> _What you need to do_: Only the lines below from the one containing "1. **产品验证**：经过市场验证，产品成熟度和稳定性较高。" to the one containing "1. **功能限制**：难以满足企业特定的定制化需求。" should be repeated, both included and unchanged.
- - - - - - -
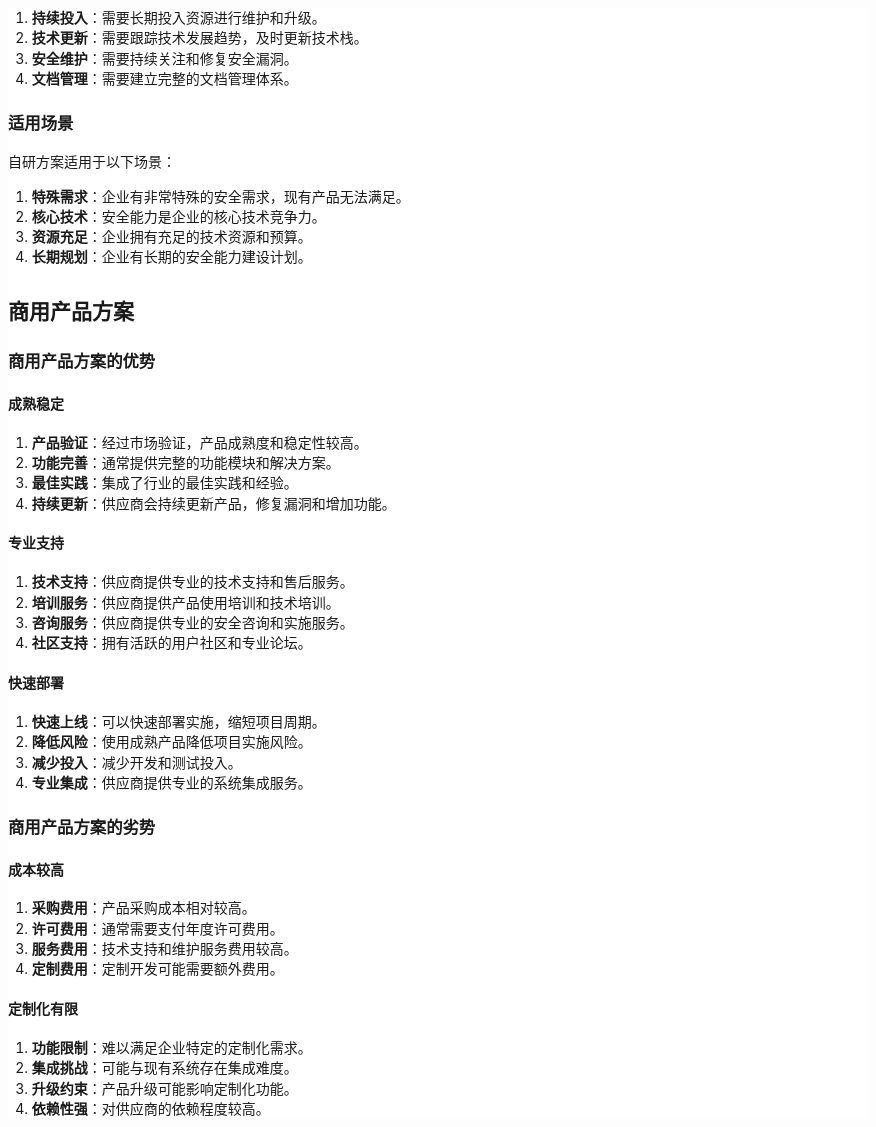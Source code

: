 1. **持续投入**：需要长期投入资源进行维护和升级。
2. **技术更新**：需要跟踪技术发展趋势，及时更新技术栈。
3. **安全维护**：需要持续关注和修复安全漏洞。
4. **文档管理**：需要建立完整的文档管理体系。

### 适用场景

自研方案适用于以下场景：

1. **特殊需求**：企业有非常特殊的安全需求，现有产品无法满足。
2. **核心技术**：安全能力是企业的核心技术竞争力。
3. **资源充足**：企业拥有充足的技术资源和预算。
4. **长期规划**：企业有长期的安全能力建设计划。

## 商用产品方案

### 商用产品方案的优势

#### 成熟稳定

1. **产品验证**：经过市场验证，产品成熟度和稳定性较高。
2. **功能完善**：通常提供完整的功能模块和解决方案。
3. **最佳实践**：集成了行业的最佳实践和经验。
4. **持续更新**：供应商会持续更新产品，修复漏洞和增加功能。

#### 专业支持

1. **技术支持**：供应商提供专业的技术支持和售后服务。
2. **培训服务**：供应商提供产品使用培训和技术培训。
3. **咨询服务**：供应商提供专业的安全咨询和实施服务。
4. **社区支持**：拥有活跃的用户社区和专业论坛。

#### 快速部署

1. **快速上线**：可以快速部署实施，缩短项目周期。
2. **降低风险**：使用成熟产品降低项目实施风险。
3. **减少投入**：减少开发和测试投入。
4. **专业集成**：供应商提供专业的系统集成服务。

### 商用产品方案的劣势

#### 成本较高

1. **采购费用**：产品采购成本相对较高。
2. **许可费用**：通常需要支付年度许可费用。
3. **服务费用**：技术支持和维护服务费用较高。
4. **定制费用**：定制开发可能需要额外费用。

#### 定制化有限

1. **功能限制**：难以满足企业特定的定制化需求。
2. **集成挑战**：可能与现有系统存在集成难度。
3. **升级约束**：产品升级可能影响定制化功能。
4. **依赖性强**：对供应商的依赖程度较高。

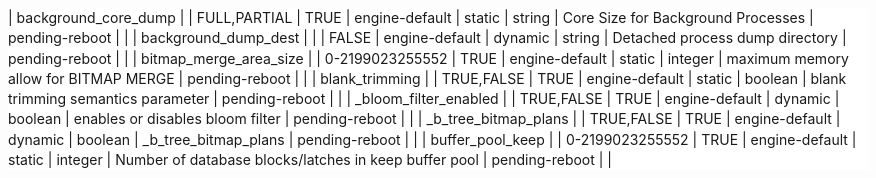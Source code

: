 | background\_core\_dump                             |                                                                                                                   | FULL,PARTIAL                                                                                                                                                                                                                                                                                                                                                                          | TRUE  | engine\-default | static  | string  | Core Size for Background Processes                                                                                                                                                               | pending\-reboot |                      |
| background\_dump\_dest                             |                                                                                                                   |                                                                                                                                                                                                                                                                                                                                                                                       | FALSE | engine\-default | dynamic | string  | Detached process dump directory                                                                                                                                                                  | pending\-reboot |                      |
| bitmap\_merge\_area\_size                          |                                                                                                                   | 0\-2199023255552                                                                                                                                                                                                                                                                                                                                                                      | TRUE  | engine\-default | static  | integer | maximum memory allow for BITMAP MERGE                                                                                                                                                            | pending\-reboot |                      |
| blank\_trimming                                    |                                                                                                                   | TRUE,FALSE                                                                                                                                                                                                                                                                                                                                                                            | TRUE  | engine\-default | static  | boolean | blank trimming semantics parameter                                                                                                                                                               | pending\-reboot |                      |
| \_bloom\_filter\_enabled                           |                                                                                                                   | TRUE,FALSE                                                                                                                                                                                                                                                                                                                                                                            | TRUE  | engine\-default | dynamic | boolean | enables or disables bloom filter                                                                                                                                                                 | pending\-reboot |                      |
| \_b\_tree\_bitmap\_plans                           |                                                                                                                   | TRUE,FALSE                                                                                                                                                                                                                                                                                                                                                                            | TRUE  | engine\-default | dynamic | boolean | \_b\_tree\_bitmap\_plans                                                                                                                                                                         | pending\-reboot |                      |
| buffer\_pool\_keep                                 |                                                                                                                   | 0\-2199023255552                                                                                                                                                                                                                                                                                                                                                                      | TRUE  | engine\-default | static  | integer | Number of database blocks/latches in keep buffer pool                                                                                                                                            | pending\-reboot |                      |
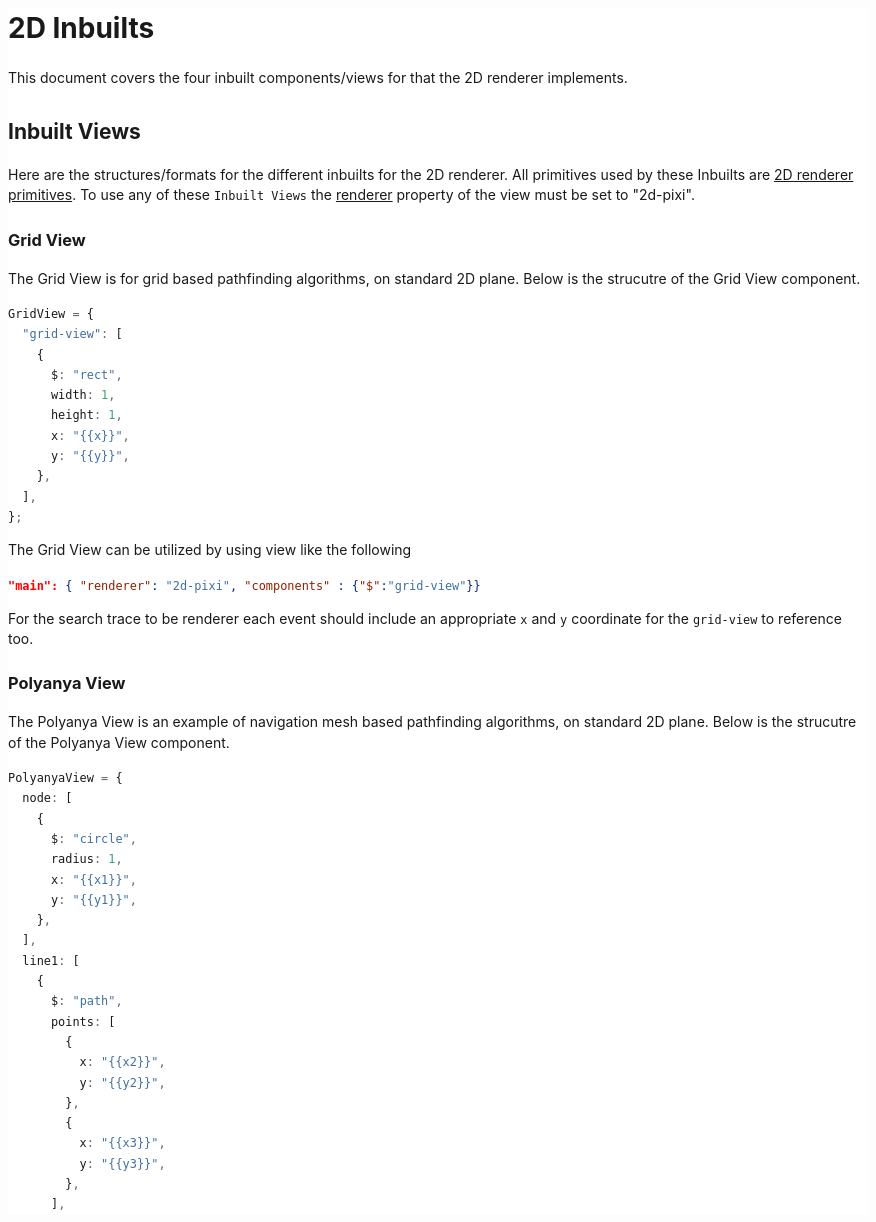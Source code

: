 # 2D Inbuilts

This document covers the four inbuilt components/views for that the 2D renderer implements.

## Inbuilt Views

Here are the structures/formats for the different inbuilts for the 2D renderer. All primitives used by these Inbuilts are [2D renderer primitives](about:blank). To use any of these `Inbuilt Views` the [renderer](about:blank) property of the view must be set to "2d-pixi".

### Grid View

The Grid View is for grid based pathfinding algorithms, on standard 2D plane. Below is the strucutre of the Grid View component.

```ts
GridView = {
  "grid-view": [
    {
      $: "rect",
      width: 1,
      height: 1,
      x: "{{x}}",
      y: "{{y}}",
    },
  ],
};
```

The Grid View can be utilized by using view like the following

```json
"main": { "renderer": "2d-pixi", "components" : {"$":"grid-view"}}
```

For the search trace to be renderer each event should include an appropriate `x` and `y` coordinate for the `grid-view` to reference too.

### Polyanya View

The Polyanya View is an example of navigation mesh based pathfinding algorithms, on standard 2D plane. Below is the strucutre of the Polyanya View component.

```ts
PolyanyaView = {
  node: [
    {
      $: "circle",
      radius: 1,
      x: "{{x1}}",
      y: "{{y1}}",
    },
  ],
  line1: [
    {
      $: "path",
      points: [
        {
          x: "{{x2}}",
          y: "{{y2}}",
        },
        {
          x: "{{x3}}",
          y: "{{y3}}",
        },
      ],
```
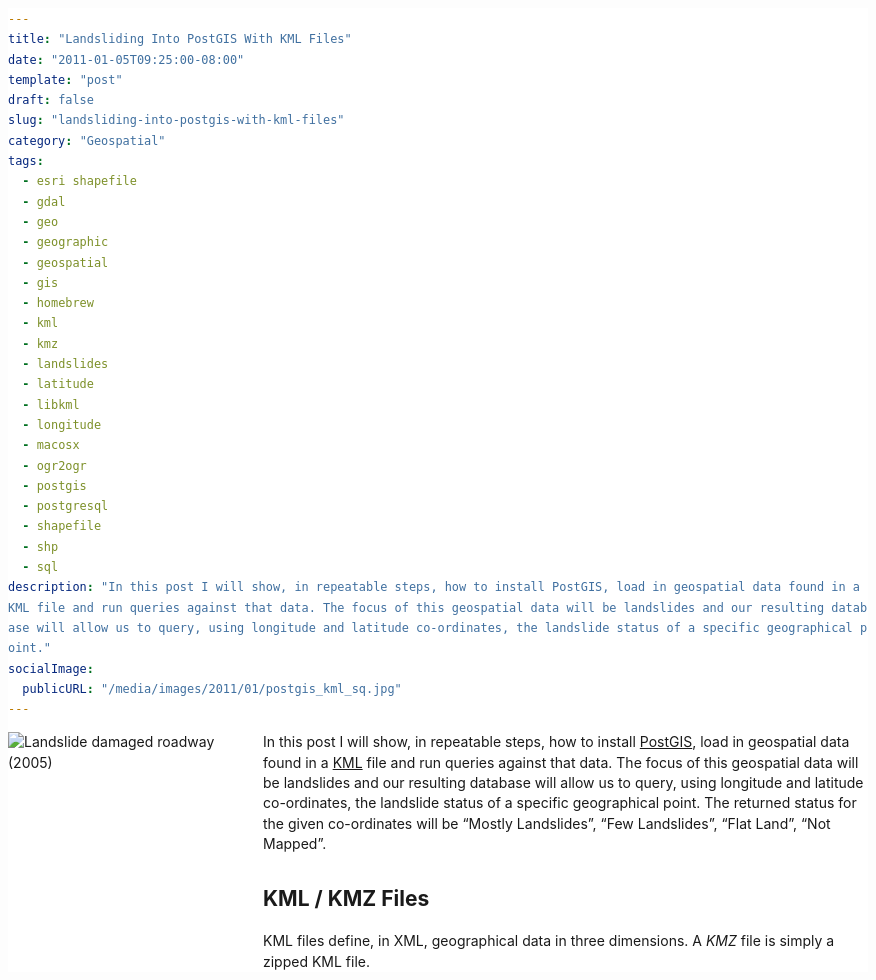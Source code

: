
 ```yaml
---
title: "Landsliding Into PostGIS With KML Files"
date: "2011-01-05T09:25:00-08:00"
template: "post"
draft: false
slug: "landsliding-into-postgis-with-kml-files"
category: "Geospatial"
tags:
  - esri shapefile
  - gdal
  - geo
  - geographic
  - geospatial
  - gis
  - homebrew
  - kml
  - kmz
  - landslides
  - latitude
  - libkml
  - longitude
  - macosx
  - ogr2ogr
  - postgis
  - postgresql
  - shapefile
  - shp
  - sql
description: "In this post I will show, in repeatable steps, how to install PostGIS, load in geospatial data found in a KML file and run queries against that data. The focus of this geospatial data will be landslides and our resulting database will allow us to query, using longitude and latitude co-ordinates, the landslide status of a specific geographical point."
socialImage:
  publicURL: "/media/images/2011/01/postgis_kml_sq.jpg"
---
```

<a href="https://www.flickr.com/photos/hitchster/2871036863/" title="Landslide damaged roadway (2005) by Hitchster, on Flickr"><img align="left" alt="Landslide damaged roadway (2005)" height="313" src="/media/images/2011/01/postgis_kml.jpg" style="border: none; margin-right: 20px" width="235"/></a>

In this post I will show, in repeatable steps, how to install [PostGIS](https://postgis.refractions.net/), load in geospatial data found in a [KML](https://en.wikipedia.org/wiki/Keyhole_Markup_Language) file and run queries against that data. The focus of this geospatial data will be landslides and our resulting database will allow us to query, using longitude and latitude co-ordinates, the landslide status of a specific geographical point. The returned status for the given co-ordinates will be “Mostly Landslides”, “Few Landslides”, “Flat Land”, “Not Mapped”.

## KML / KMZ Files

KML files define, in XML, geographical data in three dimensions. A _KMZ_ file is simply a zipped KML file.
- - - - - - -
> _Task output_:
1. **产品验证**：经过市场验证，产品成熟度和稳定性较高。
2. **功能完善**：通常提供完整的功能模块和解决方案。
3. **最佳实践**：集成了行业的最佳实践和经验。
4. **持续更新**：供应商会持续更新产品，修复漏洞和增加功能。

#### 专业支持

1. **技术支持**：供应商提供专业的技术支持和售后服务。
2. **培训服务**：供应商提供产品使用培训和技术培训。
3. **咨询服务**：供应商提供专业的安全咨询和实施服务。
4. **社区支持**：拥有活跃的用户社区和专业论坛。

#### 快速部署

1. **快速上线**：可以快速部署实施，缩短项目周期。
2. **降低风险**：使用成熟产品降低项目实施风险。
3. **减少投入**：减少开发和测试投入。
4. **专业集成**：供应商提供专业的系统集成服务。

### 商用产品方案的劣势

#### 成本较高

1. **采购费用**：产品采购成本相对较高。
2. **许可费用**：通常需要支付年度许可费用。
3. **服务费用**：技术支持和维护服务费用较高。
4. **定制费用**：定制开发可能需要额外费用。

#### 定制化有限

1. **功能限制**：难以满足企业特定的定制化需求。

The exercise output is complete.